After thinking about this for a few evenings, I had a thought: if in my virtual machine there's no difference
in performance between accessing a register and a value on the stack - maybe I can put registers on a separate
stack? In this case, I can have essentially unlimited number of registers available for a function to work with,
and it will have its own set of registers that are independent from the registers of the function that called it.
Excited, I did a bit of googling to see if there are any other runtimes that did this, and sure enough some did!

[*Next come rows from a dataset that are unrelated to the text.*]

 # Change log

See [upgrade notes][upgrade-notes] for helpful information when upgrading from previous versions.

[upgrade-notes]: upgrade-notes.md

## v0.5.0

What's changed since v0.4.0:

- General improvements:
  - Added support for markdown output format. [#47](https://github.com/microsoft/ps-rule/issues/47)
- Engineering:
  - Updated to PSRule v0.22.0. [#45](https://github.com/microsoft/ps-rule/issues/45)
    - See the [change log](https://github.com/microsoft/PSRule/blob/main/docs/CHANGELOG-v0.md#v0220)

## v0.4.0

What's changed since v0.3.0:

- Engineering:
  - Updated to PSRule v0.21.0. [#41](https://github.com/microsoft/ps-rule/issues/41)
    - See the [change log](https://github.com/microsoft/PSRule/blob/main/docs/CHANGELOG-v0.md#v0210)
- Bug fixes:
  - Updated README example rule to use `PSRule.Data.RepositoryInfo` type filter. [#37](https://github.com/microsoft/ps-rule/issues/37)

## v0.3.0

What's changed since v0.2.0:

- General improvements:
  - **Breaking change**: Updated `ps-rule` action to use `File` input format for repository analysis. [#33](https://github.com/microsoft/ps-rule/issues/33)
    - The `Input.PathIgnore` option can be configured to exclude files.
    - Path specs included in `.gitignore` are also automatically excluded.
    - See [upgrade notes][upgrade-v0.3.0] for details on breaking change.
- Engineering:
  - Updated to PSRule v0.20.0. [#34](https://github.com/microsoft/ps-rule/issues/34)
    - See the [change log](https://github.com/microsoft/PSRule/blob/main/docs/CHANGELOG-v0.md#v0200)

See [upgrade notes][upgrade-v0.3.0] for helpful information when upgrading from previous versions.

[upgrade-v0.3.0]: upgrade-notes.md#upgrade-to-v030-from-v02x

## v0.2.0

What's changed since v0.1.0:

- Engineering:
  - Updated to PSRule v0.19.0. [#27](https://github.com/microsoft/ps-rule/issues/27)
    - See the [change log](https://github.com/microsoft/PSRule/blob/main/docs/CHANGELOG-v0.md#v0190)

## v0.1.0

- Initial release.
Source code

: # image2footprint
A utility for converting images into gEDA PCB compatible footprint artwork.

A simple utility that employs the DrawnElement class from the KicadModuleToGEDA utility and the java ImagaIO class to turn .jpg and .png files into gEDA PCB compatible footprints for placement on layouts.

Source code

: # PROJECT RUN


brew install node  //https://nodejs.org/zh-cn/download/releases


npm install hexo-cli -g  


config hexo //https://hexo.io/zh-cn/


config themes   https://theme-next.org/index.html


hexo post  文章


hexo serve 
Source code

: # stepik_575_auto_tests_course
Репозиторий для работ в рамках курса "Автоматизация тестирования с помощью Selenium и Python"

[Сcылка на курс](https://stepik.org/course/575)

This was the case for CLR (.NET runtime) and Lua virtual machine. I didn't want to dive into CLR, because it
was too big, but [this Lua 5 paper](https://www.lua.org/doc/jucs05.pdf) was short and lovely, and described
everything I needed.
Changing the approach to accessing registers wasn't easy, and took almost a whole day of refactoring. But after
finishing that, I can write things like this:
```
(const c1 42)
(const c2 5)
(const c3 47)
(sr 3)
;; Call a function that
;; adds two numbers and
;; puts result back to r0
(setjump r0 add2)
(mov r1 c1)
(mov r2 c2)
(call r0 2)
;; Check that r0 == 47
(aeq r0 c3)
(retnil)
;; Function that adds
;; two numbers
(label add2)
(sr 3)
;; These registers are
;; not the same as the
;; caller's
(add r2 r0 r1)
(ret r2)
```
In this example you see only a few registers used, like `r0`, `r1` and `r2`. But the current implementation
allows you to go all the way up to `r65536`, which should be plenty for addressing local variables of pretty
much any program.
Now, with this freedom of using large range of registers, writing a compiler would be a lot simpler.